### WHAT THIS TASK INVOLVES:
Print word for word the first line of the listing below and every line after it, through the line with "Got hundreds of". Leave out the pictures and the rest.

### SUPPLIED RECORDS:
+++++

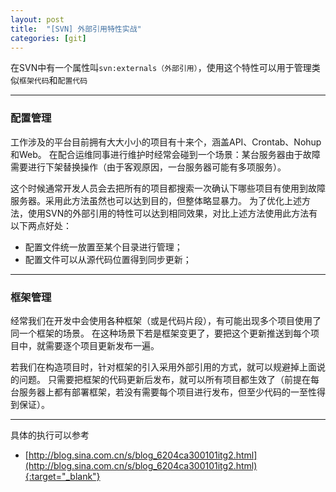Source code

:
 ```yaml
---
layout: post
title:  "[SVN] 外部引用特性实战"
categories: [git]
---
```


在SVN中有一个属性叫`svn:externals（外部引用）`，使用这个特性可以用于管理类似`框架代码`和`配置代码`

--------------

### 配置管理

工作涉及的平台目前拥有大大小小的项目有十来个，涵盖API、Crontab、Nohup和Web。
在配合运维同事进行维护时经常会碰到一个场景：某台服务器由于故障需要进行下架替换操作（由于客观原因，一台服务器可能有多项服务）。

这个时候通常开发人员会去把所有的项目都搜索一次确认下哪些项目有使用到故障服务器。采用此方法虽然也可以达到目的，但整体略显暴力。
为了优化上述方法，使用SVN的外部引用的特性可以达到相同效果，对比上述方法使用此方法有以下两点好处：

* 配置文件统一放置至某个目录进行管理；
* 配置文件可以从源代码位置得到同步更新；


--------------

### 框架管理

经常我们在开发中会使用各种框架（或是代码片段），有可能出现多个项目使用了同一个框架的场景。
在这种场景下若是框架变更了，要把这个更新推送到每个项目中，就需要逐个项目更新发布一遍。

若我们在构造项目时，针对框架的引入采用外部引用的方式，就可以规避掉上面说的问题。
只需要把框架的代码更新后发布，就可以所有项目都生效了（前提在每台服务器上都有部署框架，若没有需要每个项目进行发布，但至少代码的一至性得到保证）。

--------------

具体的执行可以参考

+ [http://blog.sina.com.cn/s/blog_6204ca300101itg2.html](http://blog.sina.com.cn/s/blog_6204ca300101itg2.html){:target="_blank"}
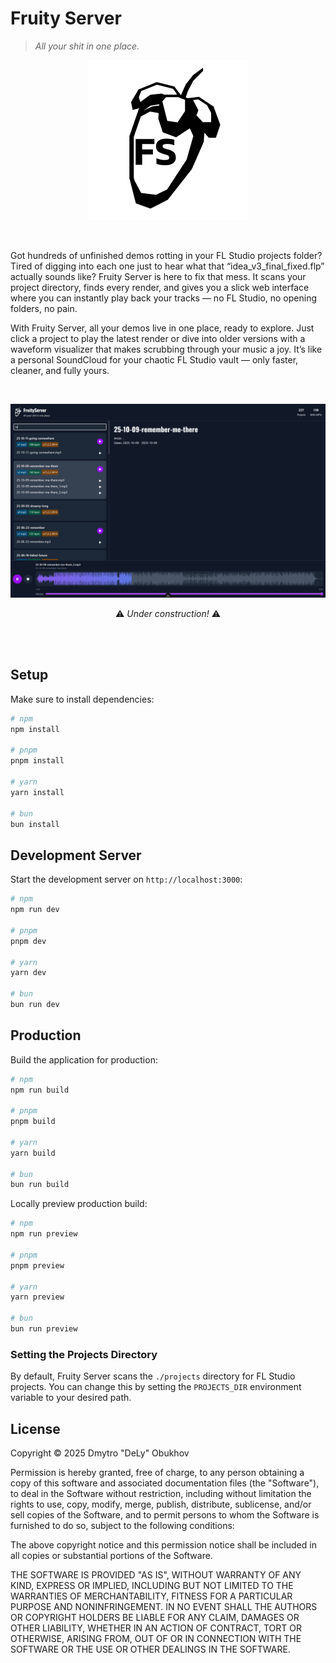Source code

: # Fruity Server

> *All your shit in one place.*

<p align="center">
  <img src="./extra/LogoFill.png" />
</p>

<br>

Got hundreds of unfinished demos rotting in your FL Studio projects folder? Tired of digging into each one just to hear what that “idea_v3_final_fixed.flp” actually sounds like? Fruity Server is here to fix that mess. It scans your project directory, finds every render, and gives you a slick web interface where you can instantly play back your tracks — no FL Studio, no opening folders, no pain.

With Fruity Server, all your demos live in one place, ready to explore. Just click a project to play the latest render or dive into older versions with a waveform visualizer that makes scrubbing through your music a joy. It’s like a personal SoundCloud for your chaotic FL Studio vault — only faster, cleaner, and fully yours.

<br>

![screenshot](./extra/Screenshot1.png)

<p align="center">
	⚠️ <i>Under construction!</i> ⚠️
</p>

<br>
<br>

## Setup

Make sure to install dependencies:

```bash
# npm
npm install

# pnpm
pnpm install

# yarn
yarn install

# bun
bun install
```

## Development Server

Start the development server on `http://localhost:3000`:

```bash
# npm
npm run dev

# pnpm
pnpm dev

# yarn
yarn dev

# bun
bun run dev
```

## Production

Build the application for production:

```bash
# npm
npm run build

# pnpm
pnpm build

# yarn
yarn build

# bun
bun run build
```

Locally preview production build:

```bash
# npm
npm run preview

# pnpm
pnpm preview

# yarn
yarn preview

# bun
bun run preview
```

### Setting the Projects Directory

By default, Fruity Server scans the `./projects` directory for FL Studio projects. You can change this by setting the `PROJECTS_DIR` environment variable to your desired path.

## License

Copyright © 2025 Dmytro "DeLy" Obukhov

Permission is hereby granted, free of charge, to any person obtaining a copy of this software and associated documentation files (the "Software"), to deal in the Software without restriction, including without limitation the rights to use, copy, modify, merge, publish, distribute, sublicense, and/or sell copies of the Software, and to permit persons to whom the Software is furnished to do so, subject to the following conditions:

The above copyright notice and this permission notice shall be included in all copies or substantial portions of the Software.

THE SOFTWARE IS PROVIDED "AS IS", WITHOUT WARRANTY OF ANY KIND, EXPRESS OR IMPLIED, INCLUDING BUT NOT LIMITED TO THE WARRANTIES OF MERCHANTABILITY, FITNESS FOR A PARTICULAR PURPOSE AND NONINFRINGEMENT. IN NO EVENT SHALL THE AUTHORS OR COPYRIGHT HOLDERS BE LIABLE FOR ANY CLAIM, DAMAGES OR OTHER LIABILITY, WHETHER IN AN ACTION OF CONTRACT, TORT OR OTHERWISE, ARISING FROM, OUT OF OR IN CONNECTION WITH THE SOFTWARE OR THE USE OR OTHER DEALINGS IN THE SOFTWARE.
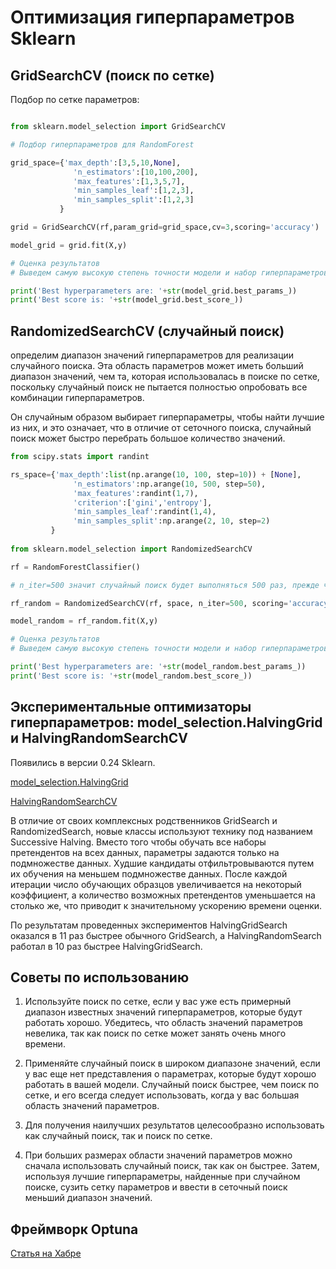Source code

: # Оптимизация гиперпараметров Sklearn
## GridSearchCV (поиск по сетке)

Подбор по сетке параметров:

```python

from sklearn.model_selection import GridSearchCV

# Подбор гиперпараметров для RandomForest

grid_space={'max_depth':[3,5,10,None],
              'n_estimators':[10,100,200],
              'max_features':[1,3,5,7],
              'min_samples_leaf':[1,2,3],
              'min_samples_split':[1,2,3]
           }

grid = GridSearchCV(rf,param_grid=grid_space,cv=3,scoring='accuracy')

model_grid = grid.fit(X,y)

# Оценка результатов
# Выведем самую высокую степень точности модели и набор гиперпараметров, которые обеспечили такой результат

print('Best hyperparameters are: '+str(model_grid.best_params_))
print('Best score is: '+str(model_grid.best_score_))
```

## RandomizedSearchCV (случайный поиск)

определим диапазон значений гиперпараметров для реализации случайного поиска. Эта область параметров может иметь больший диапазон значений, чем та, которая использовалась в поиске по сетке, поскольку случайный поиск не пытается полностью опробовать все комбинации гиперпараметров.

Он случайным образом выбирает гиперпараметры, чтобы найти лучшие из них, и это означает, что в отличие от сеточного поиска, случайный поиск может быстро перебрать большое количество значений.

```python
from scipy.stats import randint

rs_space={'max_depth':list(np.arange(10, 100, step=10)) + [None],
              'n_estimators':np.arange(10, 500, step=50),
              'max_features':randint(1,7),
              'criterion':['gini','entropy'],
              'min_samples_leaf':randint(1,4),
              'min_samples_split':np.arange(2, 10, step=2)
         }
         
from sklearn.model_selection import RandomizedSearchCV

rf = RandomForestClassifier()

# n_iter=500 значит случайный поиск будет выполняться 500 раз, прежде чем будет выбрана лучшая модель

rf_random = RandomizedSearchCV(rf, space, n_iter=500, scoring='accuracy', n_jobs=-1, cv=3)

model_random = rf_random.fit(X,y)

# Оценка результатов
# Выведем самую высокую степень точности модели и набор гиперпараметров, которые обеспечили такой результат

print('Best hyperparameters are: '+str(model_random.best_params_))
print('Best score is: '+str(model_random.best_score_))
```
## Экспериментальные оптимизаторы гиперпараметров: model_selection.HalvingGrid и HalvingRandomSearchCV

Появились в версии 0.24 Sklearn.

[model_selection.HalvingGrid](https://scikit-learn.org/stable/modules/generated/sklearn.model_selection.HalvingGridSearchCV.html)

[HalvingRandomSearchCV](https://scikit-learn.org/stable/modules/generated/sklearn.model_selection.HalvingRandomSearchCV.html?highlight=halvingrandomsearchcv#sklearn.model_selection.HalvingRandomSearchCV)

В отличие от своих комплексных родственников GridSearch и RandomizedSearch, новые классы используют технику под названием Successive Halving. Вместо того чтобы обучать все наборы претендентов на всех данных, параметры задаются только на подмножестве данных. Худшие кандидаты отфильтровываются путем их обучения на меньшем подмножестве данных. После каждой итерации число обучающих образцов увеличивается на некоторый коэффициент, а количество возможных претендентов уменьшается на столько же, что приводит к значительному ускорению времени оценки.

По результатам проведенных экспериментов HalvingGridSearch оказался в 11 раз быстрее обычного GridSearch, а HalvingRandomSearch работал в 10 раз быстрее HalvingGridSearch.

## Советы по использованию

1. Используйте поиск по сетке, если у вас уже есть примерный диапазон известных значений гиперпараметров, которые будут работать хорошо. Убедитесь, что область значений параметров невелика, так как поиск по сетке может занять очень много времени. 

2. Применяйте случайный поиск в широком диапазоне значений, если у вас еще нет представления о параметрах, которые будут хорошо работать в вашей модели. Случайный поиск быстрее, чем поиск по сетке, и его всегда следует использовать, когда у вас большая область значений параметров.

3. Для получения наилучших результатов целесообразно использовать как случайный поиск, так и поиск по сетке.

4. При больших размерах области значений параметров можно сначала использовать случайный поиск, так как он быстрее. Затем, используя лучшие гиперпараметры, найденные при случайном поиске, сузить сетку параметров и ввести в сеточный поиск меньший диапазон значений.

## Фреймворк Optuna

[Статья на Хабре](https://habr.com/ru/post/704432/)
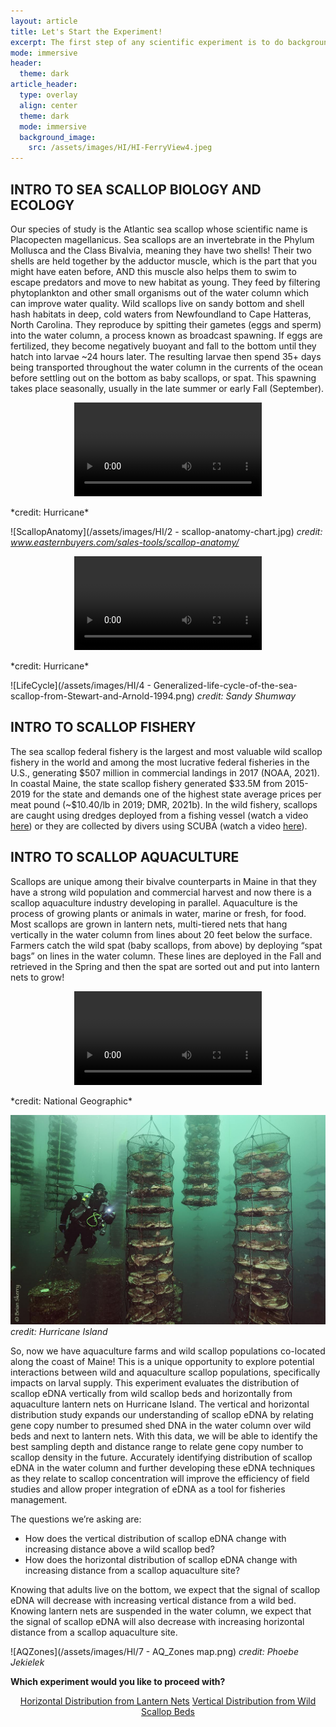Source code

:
 ```yaml
---
layout: article
title: Let's Start the Experiment!
excerpt: The first step of any scientific experiment is to do background research. Scroll down to read the background information, then select which experiment you would like to conduct!
mode: immersive
header:
  theme: dark
article_header:
  type: overlay
  align: center
  theme: dark
  mode: immersive
  background_image:
    src: /assets/images/HI/HI-FerryView4.jpeg
---
```


## INTRO TO SEA SCALLOP BIOLOGY AND ECOLOGY

Our species of study is the Atlantic sea scallop whose scientific name is Placopecten magellanicus. Sea scallops are an invertebrate in the Phylum Mollusca and the Class Bivalvia, meaning they have two shells! Their two shells are held together by the adductor muscle, which is the part that you might have eaten before, AND this muscle also helps them to swim to escape predators and move to new habitat as young. They feed by filtering phytoplankton and other small organisms out of the water column which can improve water quality. Wild scallops live on sandy bottom and shell hash habitats in deep, cold waters from Newfoundland to Cape Hatteras, North Carolina. They reproduce by spitting their gametes (eggs and sperm) into the water column, a process known as broadcast spawning. If eggs are fertilized, they become negatively buoyant and fall to the bottom until they hatch into larvae ~24 hours later. The resulting larvae then spend 35+ days being transported throughout the water column in the currents of the ocean before settling out on the bottom as baby scallops, or spat. This spawning takes place seasonally, usually in the late summer or early Fall (September).

<p align="center">
<video controls>
  <source src="/assets/videos/Scallop.mp4" type="video/mp4">
</video> </p>
*credit: Hurricane*

![ScallopAnatomy](/assets/images/HI/2 - scallop-anatomy-chart.jpg)
*credit: www.easternbuyers.com/sales-tools/scallop-anatomy/*

<p align="center">
<video controls>
  <source src="/assets/videos/3 - Spat_in_Container_2019.MOV" type="video/mp4">
</video> </p>
*credit: Hurricane*

![LifeCycle](/assets/images/HI/4 - Generalized-life-cycle-of-the-sea-scallop-from-Stewart-and-Arnold-1994.png)
*credit: Sandy Shumway*


## INTRO TO SCALLOP FISHERY

The sea scallop federal fishery is the largest and most valuable wild scallop fishery in the world and among the most lucrative federal fisheries in the U.S., generating \$507 million in commercial landings in 2017 (NOAA, 2021). In coastal Maine, the state scallop fishery generated \$33.5M from 2015-2019 for the state and demands one of the highest state average prices per meat pound (~\$10.40/lb in 2019; DMR, 2021b). In the wild fishery, scallops are caught using dredges deployed from a fishing vessel (watch a video [here](https://www.youtube.com/watch?v=N3VRnUOE8dA)) or they are collected by divers using SCUBA (watch a video [here](https://www.youtube.com/watch?v=xI99P43N6fk)). 


## INTRO TO SCALLOP AQUACULTURE

Scallops are unique among their bivalve counterparts in Maine in that they have a strong wild population and commercial harvest and now there is a scallop aquaculture industry developing in parallel. Aquaculture is the process of growing plants or animals in water, marine or fresh, for food. Most scallops are grown in lantern nets, multi-tiered nets that hang vertically in the water column from lines about 20 feet below the surface. Farmers catch the wild spat (baby scallops, from above) by deploying “spat bags” on lines in the water column. These lines are deployed in the Fall and retrieved in the Spring and then the spat are sorted out and put into lantern nets to grow!


<p align="center">
<video controls>
  <source src="/assets/videos/5 - Deploying_SpatBags.MOV" type="video/mp4">
</video> </p>
*credit: National Geographic*

![LanternNets](/assets/images/HI/HI_LanternNet.jpeg)
*credit: Hurricane Island*

So, now we have aquaculture farms and wild scallop populations co-located along the coast of Maine! This is a unique opportunity to explore potential interactions between wild and aquaculture scallop populations, specifically impacts on larval supply. This experiment evaluates the distribution of scallop eDNA vertically from wild scallop beds and horizontally from aquaculture lantern nets on Hurricane Island. The vertical and horizontal distribution study expands our understanding of scallop eDNA by relating gene copy number to presumed shed DNA in the water column over wild beds and next to lantern nets. With this data, we will be able to identify the best sampling depth and distance range to relate gene copy number to scallop density in the future. Accurately identifying distribution of scallop eDNA in the water column and further developing these eDNA techniques as they relate to scallop concentration will improve the efficiency of field studies and allow proper integration of eDNA as a tool for fisheries management.

The questions we’re asking are:
- How does the vertical distribution of scallop eDNA change with increasing distance above a wild scallop bed?
- How does the horizontal distribution of scallop eDNA change with increasing distance from a scallop aquaculture site?

Knowing that adults live on the bottom, we expect that the signal of scallop eDNA will decrease with increasing vertical distance from a wild bed. Knowing lantern nets are suspended in the water column, we expect that the signal of scallop eDNA will also decrease with increasing horizontal distance from a scallop aquaculture site. 

![AQZones](/assets/images/HI/7 - AQ_Zones map.png)
*credit: Phoebe Jekielek*

**Which experiment would you like to proceed with?**

<p align="center">
<a class="button button--outline-primary button--pill" href="Collection/HorizontalBackground">Horizontal Distribution from Lantern Nets</a> <a align="center" class="button button--outline-primary button--pill" href="Collection/VerticalBackground">Vertical Distribution from Wild Scallop Beds</a> </p>

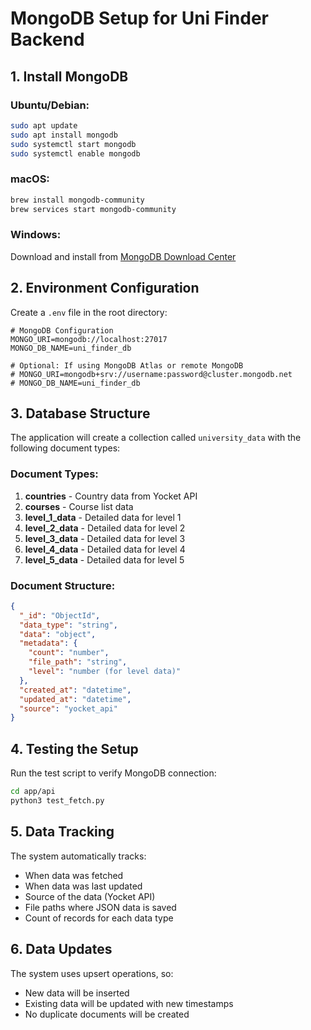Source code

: # MongoDB Setup for Uni Finder Backend

## 1. Install MongoDB

### Ubuntu/Debian:
```bash
sudo apt update
sudo apt install mongodb
sudo systemctl start mongodb
sudo systemctl enable mongodb
```

### macOS:
```bash
brew install mongodb-community
brew services start mongodb-community
```

### Windows:
Download and install from [MongoDB Download Center](https://www.mongodb.com/try/download/community)

## 2. Environment Configuration

Create a `.env` file in the root directory:

```env
# MongoDB Configuration
MONGO_URI=mongodb://localhost:27017
MONGO_DB_NAME=uni_finder_db

# Optional: If using MongoDB Atlas or remote MongoDB
# MONGO_URI=mongodb+srv://username:password@cluster.mongodb.net
# MONGO_DB_NAME=uni_finder_db
```

## 3. Database Structure

The application will create a collection called `university_data` with the following document types:

### Document Types:
1. **countries** - Country data from Yocket API
2. **courses** - Course list data
3. **level_1_data** - Detailed data for level 1
4. **level_2_data** - Detailed data for level 2
5. **level_3_data** - Detailed data for level 3
6. **level_4_data** - Detailed data for level 4
7. **level_5_data** - Detailed data for level 5

### Document Structure:
```json
{
  "_id": "ObjectId",
  "data_type": "string",
  "data": "object",
  "metadata": {
    "count": "number",
    "file_path": "string",
    "level": "number (for level data)"
  },
  "created_at": "datetime",
  "updated_at": "datetime",
  "source": "yocket_api"
}
```

## 4. Testing the Setup

Run the test script to verify MongoDB connection:

```bash
cd app/api
python3 test_fetch.py
```

## 5. Data Tracking

The system automatically tracks:
- When data was fetched
- When data was last updated
- Source of the data (Yocket API)
- File paths where JSON data is saved
- Count of records for each data type

## 6. Data Updates

The system uses upsert operations, so:
- New data will be inserted
- Existing data will be updated with new timestamps
- No duplicate documents will be created 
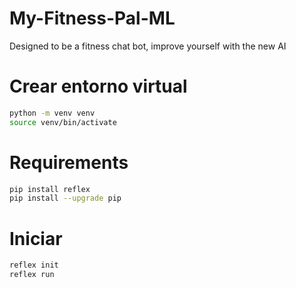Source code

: # My-Fitness-Pal-ML
Designed to be a fitness chat bot, improve yourself with the new AI

# Crear entorno virtual
```bash
python -m venv venv
source venv/bin/activate
```
# Requirements
```bash
pip install reflex
pip install --upgrade pip
```
# Iniciar
```bash
reflex init
reflex run
```
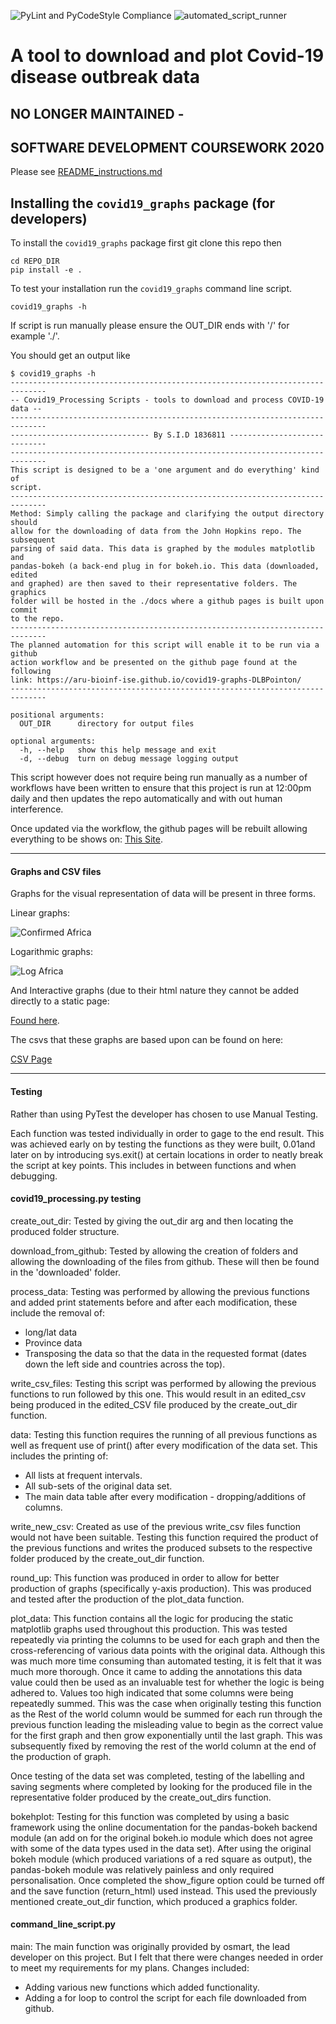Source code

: 
![PyLint and PyCodeStyle Compliance](https://github.com/ARU-Bioinf-ISE/covid19-graphs-DLBPointon/workflows/Python%20application/badge.svg?branch=master)
![automated_script_runner](https://github.com/ARU-Bioinf-ISE/covid19-graphs-DLBPointon/workflows/automated_script_runner/badge.svg)

# A tool to download and plot Covid-19 disease outbreak data

## NO LONGER MAINTAINED -
## SOFTWARE DEVELOPMENT COURSEWORK 2020

Please see [README_instructions.md](README_instructions.md)


## Installing the `covid19_graphs` package (for developers)

To install the `covid19_graphs` package first git clone this repo
then 
```
cd REPO_DIR
pip install -e . 
```
To test your installation run the `covid19_graphs` command line script.
```
covid19_graphs -h
```
If script is run manually please ensure the OUT_DIR ends with '/' for example
'./'.

You should get an output like
```
$ covid19_graphs -h
------------------------------------------------------------------------------
-- Covid19_Processing Scripts - tools to download and process COVID-19 data --
------------------------------------------------------------------------------
------------------------------- By S.I.D 1836811 -----------------------------
------------------------------------------------------------------------------
This script is designed to be a 'one argument and do everything' kind of
script.
------------------------------------------------------------------------------
Method: Simply calling the package and clarifying the output directory should
allow for the downloading of data from the John Hopkins repo. The subsequent
parsing of said data. This data is graphed by the modules matplotlib and
pandas-bokeh (a back-end plug in for bokeh.io. This data (downloaded, edited
and graphed) are then saved to their representative folders. The graphics
folder will be hosted in the ./docs where a github pages is built upon commit
to the repo.
------------------------------------------------------------------------------
The planned automation for this script will enable it to be run via a github
action workflow and be presented on the github page found at the following
link: https://aru-bioinf-ise.github.io/covid19-graphs-DLBPointon/
------------------------------------------------------------------------------

positional arguments:
  OUT_DIR      directory for output files

optional arguments:
  -h, --help   show this help message and exit
  -d, --debug  turn on debug message logging output

```
This script however does not require being run manually as a number
 of workflows have been written to ensure that this project is run at
 12:00pm daily and then updates the repo automatically and with out 
 human interference.
 
Once updated via the workflow, the github pages will be rebuilt allowing
 everything to be shows on: [This Site](https://aru-bioinf-ise.github.io/covid19-graphs-DLBPointon/).

---
#### Graphs and CSV files
Graphs for the visual representation of data will be present in three forms.

Linear graphs:

![Confirmed Africa](docs/graphics/confirmed_for_African_Total.png)

Logarithmic graphs:

![Log Africa](docs/graphics/log_confirmed_for_African_Total.png)

And Interactive graphs (due to their html nature they cannot be added directly 
to a static page:

[Found here](docs/graphics/interactive_plot_for_confirmed.html).

The csvs that these graphs are based upon can be found on here:

[CSV Page](https://aru-bioinf-ise.github.io/covid19-graphs-DLBPointon/csv_page.html)

---
#### Testing
Rather than using PyTest the developer has chosen to use Manual Testing.

Each function was tested individually in order to gage to the end result.
This was achieved early on by testing the functions as they were built,
0.01and later on by introducing sys.exit() at certain locations in order to neatly break the script at key points.
This includes in between functions and when debugging.

#### covid19_processing.py testing

create_out_dir:
Tested by giving the out_dir arg and then locating the produced folder structure.

download_from_github:
Tested by allowing the creation of folders and allowing the downloading of the files from github.
These will then be found in the 'downloaded' folder.

process_data:
Testing was performed by allowing the previous functions and added print statements
before and after each modification, these include the removal of:
- long/lat data 
- Province data
- Transposing the data so that the data in the requested format (dates down the left side and countries across the top).

write_csv_files:
Testing this script was performed by allowing the previous functions to run followed by this one.
This would result in an edited_csv being produced in the edited_CSV file produced by the create_out_dir function.

data:
Testing this function requires the running of all previous functions as well as frequent use of print() after every
modification of the data set. This includes the printing of:
- All lists at frequent intervals.
- All sub-sets of the original data set.
- The main data table after every modification - dropping/additions of columns.

write_new_csv:
Created as use of the previous write_csv files function would not have been suitable.
Testing this function required the product of the previous functions and writes the produced subsets to the respective
folder produced by the create_out_dir function.

round_up:
This function was produced in order to allow for better production of graphs (specifically y-axis production).
This was produced and tested after the production of the plot_data function.

plot_data:
This function contains all the logic for producing the static matplotlib graphs used throughout this production.
This was tested repeatedly via printing the columns to be used for each graph and then the cross-referencing of various 
data points with the original data. Although this was much more time consuming than automated testing, 
it is felt that it was much more thorough.
Once it came to adding the annotations this data value could then be used as an invaluable test for whether the
logic is being adhered to. Values too high indicated that some columns were being repeatedly summed. This was the case
when originally testing this function as the Rest of the world column would be summed for each run through the previous
function leading the misleading value to begin as the correct value for the first graph and then grow exponentially until the last graph.
This was subsequently fixed by removing the rest of the world column at the end of the production of graph.

Once testing of the data set was completed, testing of the labelling and saving segments where completed by looking for the produced file
in the representative folder produced by the create_out_dirs function.

bokehplot:
Testing for this function was completed by using a basic framework using the online documentation for the pandas-bokeh backend module 
(an add on for the original bokeh.io module which does not agree with some of the data types used in the data set). After using the original bokeh module 
(which produced variations of a red square as output), the pandas-bokeh module was relatively painless and only required personalisation. 
Once completed the show_figure option could be turned off and the save function (return_html) used instead. 
This used the previously mentioned create_out_dir function, which produced a graphics folder.

#### command_line_script.py

main:
The main function was originally provided by osmart, the lead developer on this project. 
But I felt that there were changes needed in order to meet my requirements for my plans.
Changes included:
- Adding various new functions which added functionality.
- Adding a for loop to control the script for each file downloaded from github.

+++++

### SOLUTION:
Source code

:
 ```yaml
---
layout: post
title:  "[SVN] 外部引用特性实战"
categories: [git]
---
```


在SVN中有一个属性叫`svn:externals（外部引用）`，使用这个特性可以用于管理类似`框架代码`和`配置代码`

--------------

### 配置管理

工作涉及的平台目前拥有大大小小的项目有十来个，涵盖API、Crontab、Nohup和Web。
在配合运维同事进行维护时经常会碰到一个场景：某台服务器由于故障需要进行下架替换操作（由于客观原因，一台服务器可能有多项服务）。

这个时候通常开发人员会去把所有的项目都搜索一次确认下哪些项目有使用到故障服务器。采用此方法虽然也可以达到目的，但整体略显暴力。
为了优化上述方法，使用SVN的外部引用的特性可以达到相同效果，对比上述方法使用此方法有以下两点好处：

* 配置文件统一放置至某个目录进行管理；
* 配置文件可以从源代码位置得到同步更新；


--------------

### 框架管理

经常我们在开发中会使用各种框架（或是代码片段），有可能出现多个项目使用了同一个框架的场景。
在这种场景下若是框架变更了，要把这个更新推送到每个项目中，就需要逐个项目更新发布一遍。

若我们在构造项目时，针对框架的引入采用外部引用的方式，就可以规避掉上面说的问题。
只需要把框架的代码更新后发布，就可以所有项目都生效了（前提在每台服务器上都有部署框架，若没有需要每个项目进行发布，但至少代码的一至性得到保证）。

--------------

具体的执行可以参考

+ [http://blog.sina.com.cn/s/blog_6204ca300101itg2.html](http://blog.sina.com.cn/s/blog_6204ca300101itg2.html){:target="_blank"}
Source code

: # Fruity Server

> *All your shit in one place.*

<p align="center">
  <img src="./extra/LogoFill.png" />
</p>

<br>

Got hundreds of unfinished demos rotting in your FL Studio projects folder? Tired of digging into each one just to hear what that “idea_v3_final_fixed.flp” actually sounds like? Fruity Server is here to fix that mess. It scans your project directory, finds every render, and gives you a slick web interface where you can instantly play back your tracks — no FL Studio, no opening folders, no pain.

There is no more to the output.